For reCAPTCHA v2 on sites that don't pre-block your IP. Cost: $0, accuracy ~70-80 %, ~5-10 s.

if b.detect_captcha():
    out = sb.captcha.solve_recaptcha_audio(retries=3)
    # → {"verified": True, "attempts": 1, "text": "..."}

Works for v2, v3, hCaptcha, Turnstile. Cost: $0.001-0.003 per solve, ~30-60 s.

info = b.detect_captcha()
if info:
    b.solve_captcha_on_page(api_key="<2captcha-key>")

Profile persistence

Cookies + localStorage + sessionStorage survive across sandbox lifetimes when you save them as a named profile:

# First sandbox: log in once.
with Sandbox.create(template="browser-use") as sb:
    sb.browser.start()
    sb.browser.navigate("https://app.example.com/login")
    sb.browser.fill("#email", "alice@example.com")
    sb.browser.fill("#password", "...")
    sb.browser.click("button[type=submit]")
    sb.browser.save_profile("alice-app")

# Later sandbox: restore — already logged in.
with Sandbox.create(template="browser-use") as sb:
    sb.browser.start(profile="alice-app")
    sb.browser.navigate("https://app.example.com/dashboard")
    print(sb.browser.text("h1"))   # whatever's gated behind login

Profiles live in /var/firebox-profiles/<name>.json inside the template's rootfs.

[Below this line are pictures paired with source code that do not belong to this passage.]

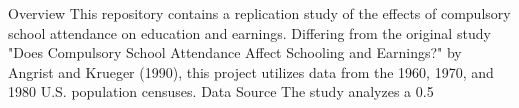 Overview This repository contains a replication study of the effects of compulsory school attendance on education and earnings. Differing from the original study "Does Compulsory School Attendance Affect Schooling and Earnings?" by Angrist and Krueger (1990), this project utilizes data from the 1960, 1970, and 1980 U.S. population censuses. Data Source The study analyzes a 0.5%
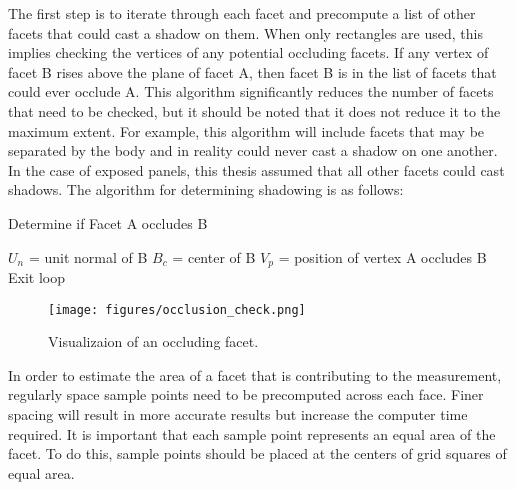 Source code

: The first step is to iterate through each facet and precompute a list of other facets that could cast a shadow on them. When only rectangles are used, this implies checking the vertices of any potential occluding facets. If any vertex of facet B rises above the plane of facet A, then facet B is in the list of facets that could ever occlude A. This algorithm significantly reduces the number of facets that need to be checked, but it should be noted that it does not reduce it to the maximum extent. For example, this algorithm will include facets that may be separated by the body and in reality could never cast a shadow on one another. In the case of exposed panels, this thesis assumed that all other facets could cast shadows. The algorithm for determining shadowing is as follows: 
\begin{algorithm}\label{alg:calc_obscuring}
	\caption{Determine if Facet A occludes B}
	\begin{algorithmic}
		\STATE $U_n$ = unit normal of B
		\STATE $B_c$ = center of B
		\STATE $V_p$ = position of vertex
			\STATE A occludes B
			\STATE Exit loop
		\ENDIF
		\ENDFOR
	\end{algorithmic}
\end{algorithm}
\begin{figure}[h!]
	\centering
	\texttt{[image: figures/occlusion\_check.png]}
	\caption{Visualizaion of an occluding facet.}
	\label{occluding_facet}
\end{figure}

In order to estimate the area of a facet that is contributing to the measurement, regularly space sample points need to be precomputed across each face. Finer spacing will result in more accurate results but increase the computer time required. It is important that each sample point represents an equal area of the facet. To do this, sample points should be placed at the centers of grid squares of equal area.

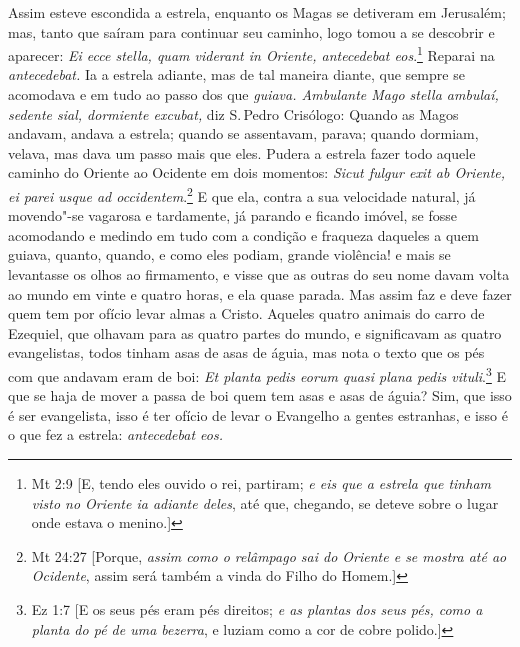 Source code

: Assim esteve escondida a estrela, enquanto os Magas se detiveram em
Jerusalém; mas, tanto que saíram para continuar seu caminho, logo tomou
a se descobrir e aparecer: \emph{Ei ecce stella, quam viderant in
Oriente, antecedebat eos}.\footnote{Mt 2:9 [E, tendo eles ouvido o rei, partiram; \emph{e eis que a estrela que tinham visto no Oriente ia adiante deles}, até que, chegando, se deteve sobre o lugar onde estava o menino.]} Reparai na \emph{antecedebat.} Ia
a estrela adiante, mas de tal maneira diante, que sempre se acomodava e
em tudo ao passo dos que \emph{guiava. Ambulante Mago stella ambulaí,
sedente sial, dormiente excubat,} diz S.\,Pedro Crisólogo: Quando as
Magos andavam, andava a estrela; quando se assentavam, parava; quando
dormiam, velava, mas dava um passo mais que eles. Pudera a estrela
fazer todo aquele caminho do Oriente ao Ocidente em dois momentos:
\emph{Sicut fulgur exit ab Oriente, ei parei usque ad occidentem}.\footnote{Mt 24:27 [Porque, \emph{assim como o relâmpago sai do Oriente e se mostra até ao Ocidente}, assim será
também a vinda do Filho do Homem.]} E que ela, contra a sua velocidade natural, já movendo"-se
vagarosa e tardamente, já parando e ficando imóvel, se fosse acomodando
e medindo em tudo com a condição e fraqueza daqueles a quem guiava,
quanto, quando, e como eles podiam, grande violência! e mais se
levantasse os olhos ao firmamento, e visse que as outras do seu nome
davam volta ao mundo em vinte e quatro horas, e ela quase parada. Mas
assim faz e deve fazer quem tem por ofício levar almas a Cristo. Aqueles
quatro animais do carro de Ezequiel, que olhavam para as quatro partes
do mundo, e significavam as quatro evangelistas, todos tinham asas de
asas de águia, mas nota o texto que os pés com que andavam eram de boi:
\emph{Et planta pedis eorum quasi plana pedis vituli}.\footnote{Ez 1:7 [E os seus pés eram pés direitos; \emph{e as plantas dos seus pés, como a planta do pé de uma
bezerra}, e luziam como a cor de cobre polido.]} E que
se haja de mover a passa de boi quem tem asas e asas de águia? Sim, que
isso é ser evangelista, isso é ter ofício de levar o Evangelho a gentes
estranhas, e isso é o que fez a estrela: \emph{antecedebat eos.}

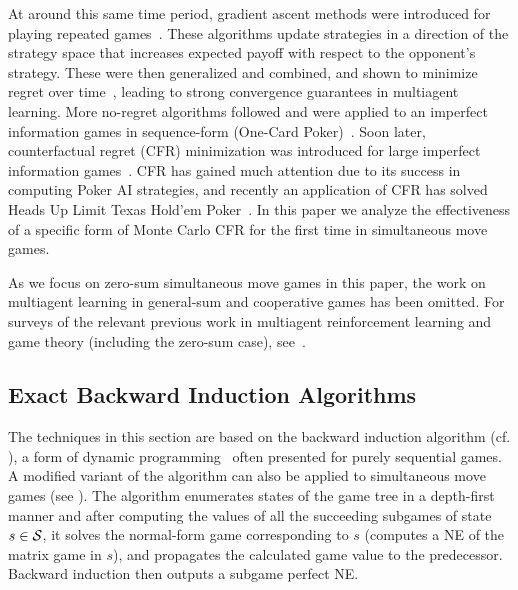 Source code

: At around this same time period, gradient ascent methods were introduced for playing 
repeated games~\cite{Singh20Nash,Bowling01WoLF}. These algorithms update strategies in a direction of the strategy space 
that increases expected payoff with respect to the opponent's strategy. These were then generalized and combined, and 
shown to minimize regret over time~\cite{Zinkevich03Online,Bowling05Convergence}, leading to strong convergence 
guarantees in multiagent learning. More no-regret algorithms followed and were applied to an imperfect information 
games in sequence-form (One-Card Poker)~\cite{Gordon06No}. Soon later, counterfactual regret (CFR) minimization was 
introduced for large imperfect information games~\cite{CFR}. CFR has gained much attention due to its success in 
computing Poker AI strategies, and recently an application of CFR has solved Heads Up Limit Texas Hold'em Poker~\cite{Bowling15science}.
In this paper we analyze the effectiveness of a specific form of Monte Carlo CFR for the first time in simultaneous move games. 

As we focus on zero-sum simultaneous move games in this paper, the work on multiagent learning in general-sum and 
cooperative games has been omitted. For surveys of the relevant previous work in multiagent 
reinforcement learning and game theory (including the zero-sum case), 
see~\cite{Nowe12MARLchapter,Busoniu08Comprehensive,Bloembergen15Evolutionary}.

\subsection{Exact Backward Induction Algorithms}

The techniques in this section are based on the backward induction algorithm (cf. \cite{Shoham09}), 
a form of dynamic programming~\cite{Bellman57} often presented for purely sequential games. 
A modified variant of the algorithm can also be applied to simultaneous move 
games (\eg see \cite{Ross71Goofspiel,buro2003,Rhoads12Computer}). 
The algorithm enumerates states of the game tree in a depth-first manner and after computing the values of all the succeeding subgames of state $s \in \mathcal{S}$, 
it solves the normal-form game corresponding to $s$ (\ie computes a NE of the matrix game in $s$), and propagates the calculated game value to the predecessor.
Backward induction then outputs a subgame perfect NE. 

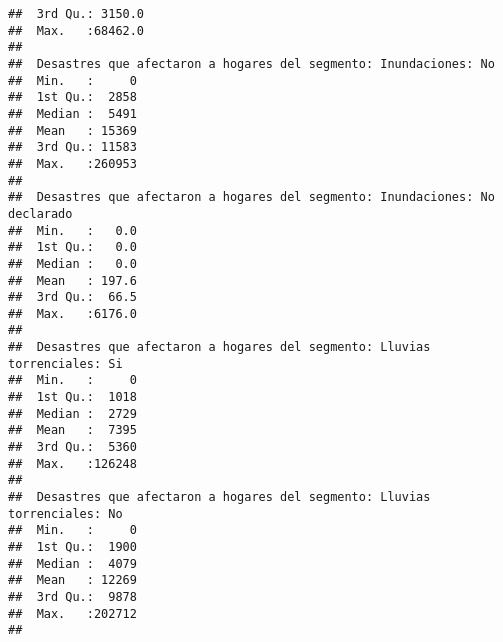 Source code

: \documentclass[11pt,]{article}
\begin{document}
\begin{verbatim}
##  3rd Qu.: 3150.0                                                 
##  Max.   :68462.0                                                 
##                                                                  
##  Desastres que afectaron a hogares del segmento: Inundaciones: No
##  Min.   :     0                                                  
##  1st Qu.:  2858                                                  
##  Median :  5491                                                  
##  Mean   : 15369                                                  
##  3rd Qu.: 11583                                                  
##  Max.   :260953                                                  
##                                                                  
##  Desastres que afectaron a hogares del segmento: Inundaciones: No declarado
##  Min.   :   0.0                                                            
##  1st Qu.:   0.0                                                            
##  Median :   0.0                                                            
##  Mean   : 197.6                                                            
##  3rd Qu.:  66.5                                                            
##  Max.   :6176.0                                                            
##                                                                            
##  Desastres que afectaron a hogares del segmento: Lluvias torrenciales: Si
##  Min.   :     0                                                          
##  1st Qu.:  1018                                                          
##  Median :  2729                                                          
##  Mean   :  7395                                                          
##  3rd Qu.:  5360                                                          
##  Max.   :126248                                                          
##                                                                          
##  Desastres que afectaron a hogares del segmento: Lluvias torrenciales: No
##  Min.   :     0                                                          
##  1st Qu.:  1900                                                          
##  Median :  4079                                                          
##  Mean   : 12269                                                          
##  3rd Qu.:  9878                                                          
##  Max.   :202712                                                          
##                                                                          

\end{verbatim}
\end{document}

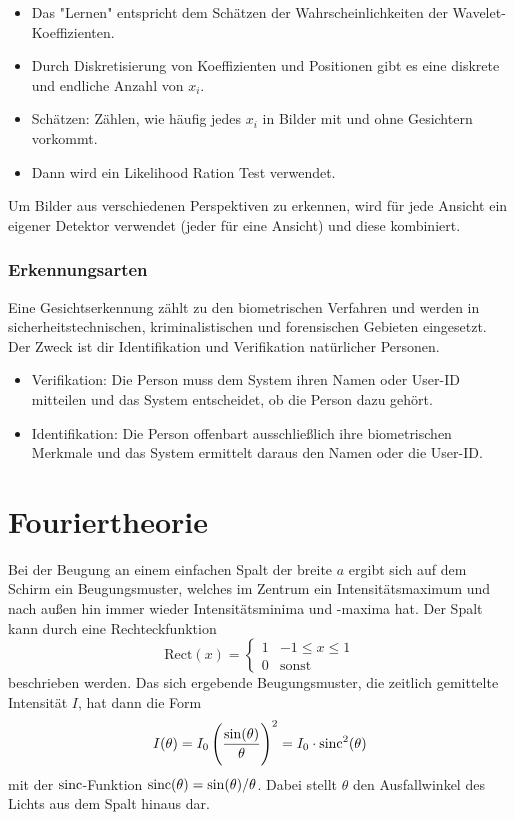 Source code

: \begin{enumerate}
\begin{itemize}
\begin{itemize}
							\end{itemize}
						\item Das "Lernen" entspricht dem Schätzen der Wahrscheinlichkeiten der Wavelet-Koeffizienten.
						\item Durch Diskretisierung von Koeffizienten und Positionen gibt es eine diskrete und endliche Anzahl von \(x_i\).
						\item Schätzen: Zählen, wie häufig jedes \(x_i\) in Bilder mit und ohne Gesichtern vorkommt.
						\item Dann wird ein Likelihood Ration Test verwendet.
					\end{itemize}
			\end{enumerate}

			Um Bilder aus verschiedenen Perspektiven zu erkennen, wird für jede Ansicht ein eigener Detektor verwendet (jeder für eine Ansicht) und diese kombiniert.

		\subsection{Erkennungsarten}
			Eine Gesichtserkennung zählt zu den biometrischen Verfahren und werden \bspw in sicherheitstechnischen, kriminalistischen und forensischen Gebieten eingesetzt. Der Zweck ist dir Identifikation und Verifikation natürlicher Personen.
			\begin{itemize}
				\item Verifikation: Die Person muss dem System ihren Namen oder User-ID mitteilen und das System entscheidet, ob die Person dazu gehört.
				\item Identifikation: Die Person offenbart ausschließlich ihre biometrischen Merkmale und das System ermittelt daraus den Namen oder die User-ID.
			\end{itemize}

\chapter{Fouriertheorie}
	Bei der Beugung an einem einfachen Spalt der breite \(a\) ergibt sich auf dem Schirm ein Beugungsmuster, welches im Zentrum ein Intensitätsmaximum und nach außen hin immer wieder Intensitätsminima und -maxima hat. Der Spalt kann durch eine Rechteckfunktion
	\begin{equation*}
		\text{Rect}(x) =
		\begin{cases}
			1 & -1 \leq x \leq 1 \\
			0 & \text{sonst}
		\end{cases}
	\end{equation*}
	beschrieben werden. Das sich ergebende Beugungsmuster, \bzw die zeitlich gemittelte Intensität \(I\), hat dann die Form
	\begin{equation*}
		I(\theta) = I_0 \, \Bigg( \frac{\sin(\theta)}{\theta} \Bigg)^2 = I_0 \cdot \operatorname{sinc}^2(\theta)
	\end{equation*}
	mit der \(\operatorname{sinc}\)-Funktion \( \operatorname{sinc}(\theta) = \sin(\theta) / \theta \). Dabei stellt \(\theta\) den Ausfallwinkel des Lichts aus dem Spalt hinaus dar.

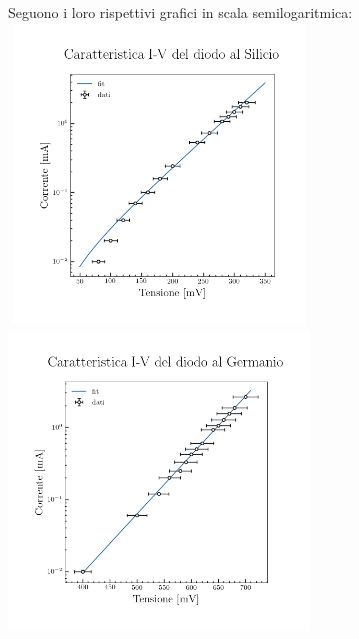 \documentclass{article}
\begin{document}
    Seguono i loro rispettivi grafici in scala semilogaritmica:\\
    \includegraphics[width = 8cm, height = 8cm]{silicio/grafico_silicio.png}
    \hspace{0.5cm}
    \includegraphics[width = 8cm, height = 8cm]{germanio/grafico_germanio.png}
\end{document}
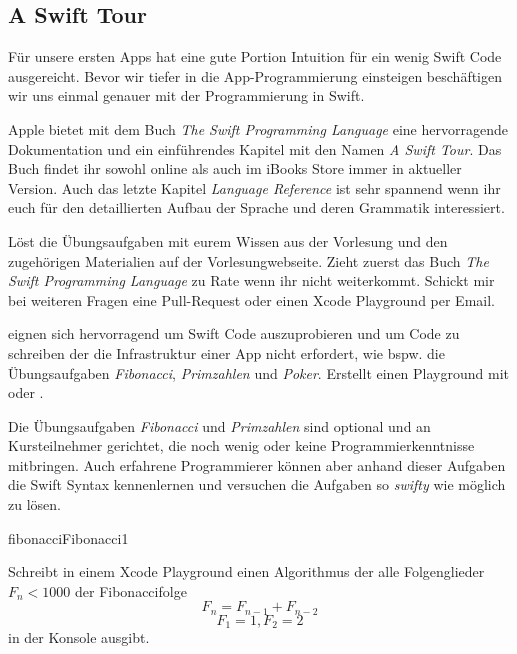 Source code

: \documentclass[parskip=half, final]{scrreprt}
\begin{document}
\begin{lecture} %


\chapter{A Swift Tour}

Für unsere ersten Apps hat eine gute Portion Intuition für ein wenig Swift Code ausgereicht. Bevor wir tiefer in die App-Programmierung einsteigen beschäftigen wir uns einmal genauer mit der Programmierung in Swift.

Apple bietet mit dem Buch \emph{The Swift Programming Language} eine hervorragende Dokumentation und ein einführendes Kapitel mit den Namen \emph{A Swift Tour}. Das Buch findet ihr sowohl online  als auch im iBooks Store  immer in aktueller Version. Auch das letzte Kapitel \emph{Language Reference} ist sehr spannend wenn ihr euch für den detaillierten Aufbau der Sprache und deren Grammatik interessiert.

Löst die Übungsaufgaben mit eurem Wissen aus der Vorlesung und den zugehörigen Materialien auf der Vorlesungwebseite. Zieht zuerst das Buch \emph{The Swift Programming Language} zu Rate wenn ihr nicht weiterkommt. Schickt mir bei weiteren Fragen eine Pull-Request oder einen Xcode Playground per Email.

 eignen sich hervorragend um Swift Code auszuprobieren und um Code zu schreiben der die Infrastruktur einer App nicht erfordert, wie bspw. die Übungsaufgaben \emph{Fibonacci}, \emph{Primzahlen} und \emph{Poker}. Erstellt einen Playground mit  oder .

Die Übungsaufgaben \emph{Fibonacci} und \emph{Primzahlen} sind optional und an Kursteilnehmer gerichtet, die noch wenig oder keine Programmierkenntnisse mitbringen. Auch erfahrene Programmierer können aber anhand dieser Aufgaben die Swift Syntax kennenlernen und versuchen die Aufgaben so \emph{swifty} wie möglich zu lösen.

\begin{exc}

\begin{excitem*}{fibonacci}{Fibonacci}{1}

Schreibt in einem Xcode Playground einen Algorithmus der alle Folgenglieder $F_n < 1000$ der Fibonaccifolge
\begin{equation}
F_n = F_{n-1} + F_{n-2}
\end{equation}
\begin{equation}
F_1=1, F_2=2
\end{equation}
in der Konsole ausgibt.


\end{excitem*}
\end{exc}
\end{lecture}
\end{document}
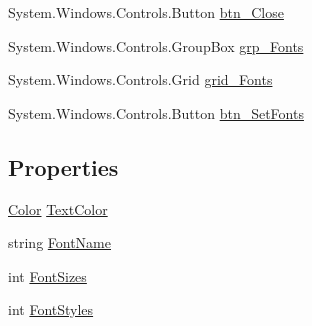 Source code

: \begin{DoxyCompactItemize}
System.\+Windows.\+Controls.\+Button \hyperlink{class_c_p_u___o_s___simulator_1_1_console_window_a532cd67c30fdb581d7f7cdccacb388ff}{btn\+\_\+\+Close}
\item 
System.\+Windows.\+Controls.\+Group\+Box \hyperlink{class_c_p_u___o_s___simulator_1_1_console_window_a2d8d6d1f3ee210b44e0eabd3c063438d}{grp\+\_\+\+Fonts}
\item 
System.\+Windows.\+Controls.\+Grid \hyperlink{class_c_p_u___o_s___simulator_1_1_console_window_a5dd489a5756d308a9adc8498dea24ddb}{grid\+\_\+\+Fonts}
\item 
System.\+Windows.\+Controls.\+Button \hyperlink{class_c_p_u___o_s___simulator_1_1_console_window_acc0899b3327a38a47568660cf947ee31}{btn\+\_\+\+Set\+Fonts}
\end{DoxyCompactItemize}
\subsection*{Properties}
\begin{DoxyCompactItemize}
\item 
\hyperlink{_console_window_8xaml_8cs_adf2800823d988ace598d734fdec29975}{Color} \hyperlink{class_c_p_u___o_s___simulator_1_1_console_window_a9ed1d4cf5229b50e355092d33ea0c3e6}{Text\+Color}
\item 
string \hyperlink{class_c_p_u___o_s___simulator_1_1_console_window_a752c6bed63b2368b26a4287a2902ef61}{Font\+Name}
\item 
int \hyperlink{class_c_p_u___o_s___simulator_1_1_console_window_a3f0174de74f8505bc6880ec7a67cd61f}{Font\+Sizes}
\item 
int \hyperlink{class_c_p_u___o_s___simulator_1_1_console_window_a1984ceb7ee007669685c8de6c4554b06}{Font\+Styles}
\end{DoxyCompactItemize}

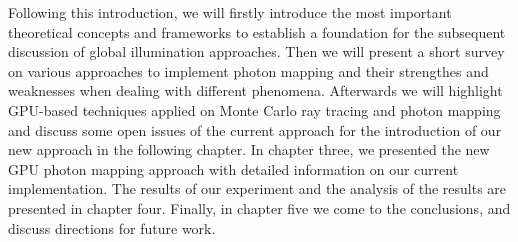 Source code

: Following this introduction, we will firstly introduce the most important theoretical concepts and frameworks to establish a foundation for the subsequent discussion of global illumination approaches. Then we will present a short survey on various approaches to implement photon mapping and their strengthes and weaknesses when dealing with different phenomena. Afterwards we will highlight GPU-based techniques applied on Monte Carlo ray tracing and photon mapping and discuss some open issues of the current approach for the introduction of our new approach in the following chapter.  In chapter three, we presented the new GPU photon mapping approach with detailed information on our current implementation. The results of our experiment and the analysis of the results are presented in chapter four. Finally, in chapter five we come to the conclusions, and discuss directions for future work.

They don't leak across templates — alice-app saved from a browser-use template only loads when you start from that same template.

Live preview via VNC

The browser-use template ships with Xvfb + x11vnc + fluxbox. Useful when an LLM-driven agent's flow is failing and you want to watch.

# In the sandbox:
sb.run("firebox-display firebox")        # password=firebox

# On the host, DNAT a public port to the sandbox's :5900, then:
open vnc://:firebox@your-host:33000

The run_agent_vnc.py example wires this up end-to-end.

What it can't do

  • GPU rendering — Chromium runs on CPU. Bake an --enable-gpu flag and live with software fallback if you must.
  • Real Chrome TLS — Chromium's TLS hello differs from Chrome's. Cloudflare Bot Manager / Akamai do fingerprint at the TLS layer. Workaround: use sb.http (curl_cffi with real Chrome 120 JA3) for raw HTTP calls behind the same cookies.
  • Mobile emulation — viewport-based only; no touch event fidelity.
  • Pause / resume of the whole VM mid-test — no Firecracker snapshot integration yet.